Technology

About Silicon Photonics…

Silicon is transparent to infrared light with wavelengths above 1100nm. Using clever methods light with these wavelengths can be guided through Silicon to and from structures that perform optical functions. Examples of these functions include filters, modulators, multiplexers and detectors. Light can also be efficiently coupled into fiber either vertically using diffractive gratings or horizontally using mode expanders. These building blocks can be combined to create optical chips in Silicon for many applications such as (bio)sensors, analyzers, transceivers for fiber optical networks, computer and video cables and eventually computer chips.
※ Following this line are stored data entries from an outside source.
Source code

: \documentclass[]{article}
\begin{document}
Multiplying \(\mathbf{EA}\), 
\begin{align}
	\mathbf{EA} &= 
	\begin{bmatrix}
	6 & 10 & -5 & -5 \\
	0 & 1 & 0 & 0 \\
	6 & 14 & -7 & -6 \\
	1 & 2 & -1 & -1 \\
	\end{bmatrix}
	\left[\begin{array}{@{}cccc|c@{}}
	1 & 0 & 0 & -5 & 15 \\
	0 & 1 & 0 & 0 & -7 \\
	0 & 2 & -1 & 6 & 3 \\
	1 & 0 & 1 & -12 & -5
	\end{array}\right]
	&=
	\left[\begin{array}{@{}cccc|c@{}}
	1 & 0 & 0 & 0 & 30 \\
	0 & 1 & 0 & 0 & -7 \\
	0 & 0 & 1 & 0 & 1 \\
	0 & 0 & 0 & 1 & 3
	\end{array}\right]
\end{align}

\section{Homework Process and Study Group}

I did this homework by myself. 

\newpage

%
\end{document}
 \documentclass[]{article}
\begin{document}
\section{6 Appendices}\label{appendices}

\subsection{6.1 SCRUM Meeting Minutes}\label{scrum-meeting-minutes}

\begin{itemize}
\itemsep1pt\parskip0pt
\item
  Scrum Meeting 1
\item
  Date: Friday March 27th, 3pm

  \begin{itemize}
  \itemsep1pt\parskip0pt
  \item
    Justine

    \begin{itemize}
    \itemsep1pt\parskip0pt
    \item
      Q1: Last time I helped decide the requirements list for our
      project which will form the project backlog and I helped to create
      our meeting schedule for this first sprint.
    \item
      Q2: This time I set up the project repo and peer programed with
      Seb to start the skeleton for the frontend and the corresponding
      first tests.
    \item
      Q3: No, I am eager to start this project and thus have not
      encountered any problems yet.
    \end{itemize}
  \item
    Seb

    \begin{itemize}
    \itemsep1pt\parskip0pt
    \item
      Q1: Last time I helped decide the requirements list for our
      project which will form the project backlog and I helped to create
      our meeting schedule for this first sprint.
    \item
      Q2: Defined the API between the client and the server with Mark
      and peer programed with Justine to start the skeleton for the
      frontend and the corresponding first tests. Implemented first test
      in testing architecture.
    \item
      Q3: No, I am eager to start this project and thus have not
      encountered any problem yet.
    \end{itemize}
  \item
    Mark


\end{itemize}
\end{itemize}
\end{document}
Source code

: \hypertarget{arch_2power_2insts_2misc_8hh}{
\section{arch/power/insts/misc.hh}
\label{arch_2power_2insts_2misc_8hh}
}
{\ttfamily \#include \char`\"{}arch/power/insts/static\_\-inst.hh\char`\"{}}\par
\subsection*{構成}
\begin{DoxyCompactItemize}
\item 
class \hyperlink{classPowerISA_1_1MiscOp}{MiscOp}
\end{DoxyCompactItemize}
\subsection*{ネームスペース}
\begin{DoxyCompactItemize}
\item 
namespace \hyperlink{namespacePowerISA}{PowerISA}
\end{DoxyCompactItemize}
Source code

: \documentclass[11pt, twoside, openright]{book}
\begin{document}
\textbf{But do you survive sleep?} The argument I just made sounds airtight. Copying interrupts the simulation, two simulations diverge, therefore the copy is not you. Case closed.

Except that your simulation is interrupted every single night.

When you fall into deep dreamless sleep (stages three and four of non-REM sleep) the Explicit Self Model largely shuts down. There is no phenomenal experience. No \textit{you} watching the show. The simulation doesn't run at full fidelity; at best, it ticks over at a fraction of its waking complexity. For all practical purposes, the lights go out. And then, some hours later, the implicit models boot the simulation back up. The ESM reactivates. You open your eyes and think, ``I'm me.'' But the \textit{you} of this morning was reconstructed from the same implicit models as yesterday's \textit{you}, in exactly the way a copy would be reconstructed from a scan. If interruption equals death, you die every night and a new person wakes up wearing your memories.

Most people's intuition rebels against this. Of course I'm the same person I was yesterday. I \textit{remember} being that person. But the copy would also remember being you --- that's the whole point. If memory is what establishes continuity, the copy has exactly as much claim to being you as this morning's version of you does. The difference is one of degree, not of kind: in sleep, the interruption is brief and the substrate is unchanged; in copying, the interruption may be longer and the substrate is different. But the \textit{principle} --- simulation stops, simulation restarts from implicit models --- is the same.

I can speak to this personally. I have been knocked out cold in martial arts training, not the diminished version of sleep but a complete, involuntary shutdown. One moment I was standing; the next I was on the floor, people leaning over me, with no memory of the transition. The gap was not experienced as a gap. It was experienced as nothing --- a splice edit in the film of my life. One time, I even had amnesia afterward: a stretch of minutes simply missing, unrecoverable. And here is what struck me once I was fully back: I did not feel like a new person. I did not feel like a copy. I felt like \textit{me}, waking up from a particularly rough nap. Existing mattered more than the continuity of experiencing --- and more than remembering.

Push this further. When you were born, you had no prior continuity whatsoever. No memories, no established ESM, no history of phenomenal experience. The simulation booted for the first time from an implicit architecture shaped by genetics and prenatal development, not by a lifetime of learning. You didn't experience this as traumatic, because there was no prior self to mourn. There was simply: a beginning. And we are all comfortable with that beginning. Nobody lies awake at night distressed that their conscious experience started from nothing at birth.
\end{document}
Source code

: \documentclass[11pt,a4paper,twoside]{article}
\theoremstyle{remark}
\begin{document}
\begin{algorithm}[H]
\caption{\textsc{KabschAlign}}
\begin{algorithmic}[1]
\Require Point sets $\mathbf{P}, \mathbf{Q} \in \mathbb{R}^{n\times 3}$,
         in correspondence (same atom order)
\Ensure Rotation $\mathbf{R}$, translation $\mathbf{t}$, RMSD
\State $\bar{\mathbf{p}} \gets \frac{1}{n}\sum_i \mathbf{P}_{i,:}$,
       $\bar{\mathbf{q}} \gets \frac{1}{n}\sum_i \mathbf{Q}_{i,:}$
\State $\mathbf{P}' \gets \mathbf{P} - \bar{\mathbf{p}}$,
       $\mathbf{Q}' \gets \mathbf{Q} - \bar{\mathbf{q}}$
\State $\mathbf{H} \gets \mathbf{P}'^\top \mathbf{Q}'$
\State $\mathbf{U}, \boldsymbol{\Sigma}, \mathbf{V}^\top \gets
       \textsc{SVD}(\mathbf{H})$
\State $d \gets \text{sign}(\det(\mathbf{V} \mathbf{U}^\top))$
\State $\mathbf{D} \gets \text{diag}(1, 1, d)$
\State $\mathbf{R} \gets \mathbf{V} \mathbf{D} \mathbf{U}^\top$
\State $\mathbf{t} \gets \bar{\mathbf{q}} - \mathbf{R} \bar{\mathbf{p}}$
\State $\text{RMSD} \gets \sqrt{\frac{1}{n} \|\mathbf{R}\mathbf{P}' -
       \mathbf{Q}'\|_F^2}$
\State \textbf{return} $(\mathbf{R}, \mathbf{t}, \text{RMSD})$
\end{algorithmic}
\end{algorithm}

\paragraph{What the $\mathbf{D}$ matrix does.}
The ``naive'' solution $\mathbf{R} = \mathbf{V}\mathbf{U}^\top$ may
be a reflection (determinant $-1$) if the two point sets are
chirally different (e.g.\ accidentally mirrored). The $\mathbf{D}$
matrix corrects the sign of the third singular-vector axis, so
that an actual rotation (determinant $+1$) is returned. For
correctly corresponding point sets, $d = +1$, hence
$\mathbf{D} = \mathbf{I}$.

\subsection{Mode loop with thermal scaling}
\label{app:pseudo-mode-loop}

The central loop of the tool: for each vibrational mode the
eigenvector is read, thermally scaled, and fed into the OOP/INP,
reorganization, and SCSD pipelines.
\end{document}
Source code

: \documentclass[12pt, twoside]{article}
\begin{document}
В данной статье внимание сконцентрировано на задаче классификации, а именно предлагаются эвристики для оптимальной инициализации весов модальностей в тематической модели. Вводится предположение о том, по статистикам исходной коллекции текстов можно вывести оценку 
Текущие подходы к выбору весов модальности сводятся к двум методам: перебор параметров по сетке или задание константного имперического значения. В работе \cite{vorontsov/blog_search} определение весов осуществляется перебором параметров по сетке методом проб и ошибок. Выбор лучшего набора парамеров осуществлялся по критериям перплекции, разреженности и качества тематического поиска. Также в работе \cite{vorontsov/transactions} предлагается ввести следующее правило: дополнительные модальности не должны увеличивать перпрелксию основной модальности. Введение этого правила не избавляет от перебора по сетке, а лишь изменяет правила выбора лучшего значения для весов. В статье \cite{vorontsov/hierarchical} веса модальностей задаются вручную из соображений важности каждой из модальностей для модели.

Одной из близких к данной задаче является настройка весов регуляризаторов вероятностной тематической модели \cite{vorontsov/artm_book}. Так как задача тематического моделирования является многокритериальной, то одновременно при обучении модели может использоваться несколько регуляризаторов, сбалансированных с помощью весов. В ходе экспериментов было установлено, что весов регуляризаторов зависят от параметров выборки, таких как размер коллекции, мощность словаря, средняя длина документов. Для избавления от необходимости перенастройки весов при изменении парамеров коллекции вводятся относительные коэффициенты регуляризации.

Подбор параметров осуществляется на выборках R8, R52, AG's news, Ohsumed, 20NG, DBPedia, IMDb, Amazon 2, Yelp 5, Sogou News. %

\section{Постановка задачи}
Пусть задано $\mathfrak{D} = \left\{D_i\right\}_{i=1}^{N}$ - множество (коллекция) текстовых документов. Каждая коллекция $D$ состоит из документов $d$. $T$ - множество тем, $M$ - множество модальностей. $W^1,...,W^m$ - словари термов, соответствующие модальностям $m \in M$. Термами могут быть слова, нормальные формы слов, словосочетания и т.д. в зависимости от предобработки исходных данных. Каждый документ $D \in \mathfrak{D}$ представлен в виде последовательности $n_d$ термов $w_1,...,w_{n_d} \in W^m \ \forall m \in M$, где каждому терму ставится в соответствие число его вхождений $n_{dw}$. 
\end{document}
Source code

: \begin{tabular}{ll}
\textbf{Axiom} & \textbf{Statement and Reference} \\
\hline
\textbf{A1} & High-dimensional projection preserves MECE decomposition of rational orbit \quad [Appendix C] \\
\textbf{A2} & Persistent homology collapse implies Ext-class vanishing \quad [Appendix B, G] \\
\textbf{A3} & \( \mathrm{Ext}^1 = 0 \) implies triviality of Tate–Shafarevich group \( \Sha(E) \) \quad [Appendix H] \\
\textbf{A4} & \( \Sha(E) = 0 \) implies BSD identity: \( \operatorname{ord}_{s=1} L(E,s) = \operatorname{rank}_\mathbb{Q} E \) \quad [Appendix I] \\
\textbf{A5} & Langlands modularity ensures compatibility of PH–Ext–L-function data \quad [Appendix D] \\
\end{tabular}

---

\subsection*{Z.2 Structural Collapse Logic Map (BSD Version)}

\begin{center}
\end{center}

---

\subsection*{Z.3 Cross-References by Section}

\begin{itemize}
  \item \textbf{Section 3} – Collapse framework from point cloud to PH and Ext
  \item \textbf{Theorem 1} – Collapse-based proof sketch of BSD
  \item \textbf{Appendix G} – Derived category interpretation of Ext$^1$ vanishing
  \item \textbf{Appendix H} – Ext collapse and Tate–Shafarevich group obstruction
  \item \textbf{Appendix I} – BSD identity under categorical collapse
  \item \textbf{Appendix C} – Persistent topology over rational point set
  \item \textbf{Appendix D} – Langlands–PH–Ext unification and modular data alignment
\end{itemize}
Silicon Photonics transceivers…

Traditionally transceivers are built with optical subassemblies containing multiple components made of materials that are often expensive to purchase and challenging to process. Also these components need to be individually packaged and then repackaged into a hermetically sealed optical assembly.
In Silicon Photonics this optical subassembly is replaced by a single Silicon optical chip. On this chip all components of a traditional subassembly are replaced by structures in silicon. This chip can then be fabricated using CMOS processes just like an electronic chip.

Fabrication of Silicon Photonics chips…

The sub-micron precision of standard microelectronic CMOS processes allow for silicon photonics components to integrate a variety of optical functions in a very small chip that consumes far less power than traditional optical components. Decades of experience making (electronic) chips from silicon as well as a large installed base of (silicon) semiconductor manufacturing capacity can be leveraged to build highly integrated low-cost optical components for a variety of applications. 

Benefits of Silicon Photonics transceivers…

The high density of optical functions in a Silicon Photonics chip allows for huge miniaturization, and makes it possible to develop transceivers that enable higher port density in optical networking equipment and consume less power than traditional transceivers. Reducing power consumption and floor space in the datacenters, these transceivers address two of the most important operational costs of rolling out fiber optical networks. 

After a decade of research, Silicon photonics has now matured into a disruptive technology with the potential to radically change the component supply-side for tele- and datacommunication markets.